Pagina:WitteHeinrichFlora1868.djvu/72

Uit Wikisource
Deze pagina is gevalideerd

34


Dit beweren is geheel en al toepasselijk op de prachtige Lisch-bloem, waarmede wij ons thans bezig houden, gelijk het evenzeer van toepassing zou zijn op een aantal soorten uit dit prachtige plantengeslacht, hetwelk zóóveel verscheidenheid en rijkdom van kleuren in de bloemen oplevert, dat er in de vergelijking met die van den regenboog zelf geen zweem van overdrijving te vinden is.

Reeds bij de Ouden stond de Iris dan ook hoog aangeschreven; want niet alleen dat men hare veelkleurige bloemen met den regenboog vergeleek[1], maar ook de lieftallige hemelbode van Juno draagt denzelfden naam. Intusschen heeft men als de Lisch der Mythologie inzonderheid de schoone welriekende Lischbloem (Iris odoratissima) te beschouwen, die niet alleen in Italië oorspronkelijk groeijende gevonden, maar tevens, om de welriekende wortels, aldaar in 't groot gekweekt en als handelsartikel verzonden wordt.
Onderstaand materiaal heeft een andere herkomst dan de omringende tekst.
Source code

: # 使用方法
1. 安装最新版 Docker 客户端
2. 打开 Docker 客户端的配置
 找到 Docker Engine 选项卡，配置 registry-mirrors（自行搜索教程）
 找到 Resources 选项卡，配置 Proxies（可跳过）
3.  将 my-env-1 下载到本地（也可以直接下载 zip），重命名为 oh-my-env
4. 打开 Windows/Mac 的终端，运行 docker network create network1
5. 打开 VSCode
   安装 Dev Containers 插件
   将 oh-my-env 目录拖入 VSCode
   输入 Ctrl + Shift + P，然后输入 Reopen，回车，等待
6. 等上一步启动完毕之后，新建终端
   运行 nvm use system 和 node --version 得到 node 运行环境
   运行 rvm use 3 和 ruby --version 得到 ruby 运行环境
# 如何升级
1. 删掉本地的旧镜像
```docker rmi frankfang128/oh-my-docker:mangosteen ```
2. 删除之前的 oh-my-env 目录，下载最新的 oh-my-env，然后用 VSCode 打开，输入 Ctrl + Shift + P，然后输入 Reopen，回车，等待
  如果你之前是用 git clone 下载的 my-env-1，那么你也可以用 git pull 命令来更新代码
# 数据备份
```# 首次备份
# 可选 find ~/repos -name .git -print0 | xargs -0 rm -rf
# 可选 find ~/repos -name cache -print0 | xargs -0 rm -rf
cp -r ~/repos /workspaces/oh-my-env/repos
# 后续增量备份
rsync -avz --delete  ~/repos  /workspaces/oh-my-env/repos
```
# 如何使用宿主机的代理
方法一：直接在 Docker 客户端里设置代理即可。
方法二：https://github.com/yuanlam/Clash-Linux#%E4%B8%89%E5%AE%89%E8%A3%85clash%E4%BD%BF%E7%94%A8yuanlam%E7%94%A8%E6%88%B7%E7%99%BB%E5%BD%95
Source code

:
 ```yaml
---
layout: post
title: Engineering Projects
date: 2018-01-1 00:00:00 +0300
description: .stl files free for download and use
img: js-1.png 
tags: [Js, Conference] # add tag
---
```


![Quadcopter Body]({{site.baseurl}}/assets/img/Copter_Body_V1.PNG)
"Was aan Mercurius, de bode van Zeus, de taak opgedragen om de zielen der gestorvene mannen naar het oord harer bestemming te voeren, evenzoo was door Juno dezelfde opdragt aan Iris gedaan, wat betreft de zielen der vrouwen.

"Dit mag welligt de oorzaak zijn dat zelfs nog tegenwoordig in Griekenland de gewoonte heerscht om Lischbloemen op de graven van afgestorvene vrienden of bloedverwanten te planten; immert Sibthorp vond overal de Welriekende Lisch op de Grieksche kerkhoven aangeplant"[2].

Het geslacht Iris is zeer uitgebreid; immers het aantal tegenwoordig bekende soorten kan gerustelijk op honderd dertig geschat worden, die over het gematigd gedeelte van het Noordelijk halfrond verspreid voorkomen, terwijl enkele ervan zelfs tot vrij digt nabij de pool naderen.

Terwijl in Koch's Taschenbuch der Deutschen und Schweizer Flora een dertiental als in Duitschland en de aangrenzende landstreken wild groeijende vermeld worden, kunnen er niet meer dan drie als ook aan ons land toebehoorende worden beschouwd, van welke de bekende gele Lisch (Iris Pseudacorus) het meest algemeen is, en schier over ons geheele land verspreid, zeer menigvuldig aan de waterkanten wordt aangetroffen.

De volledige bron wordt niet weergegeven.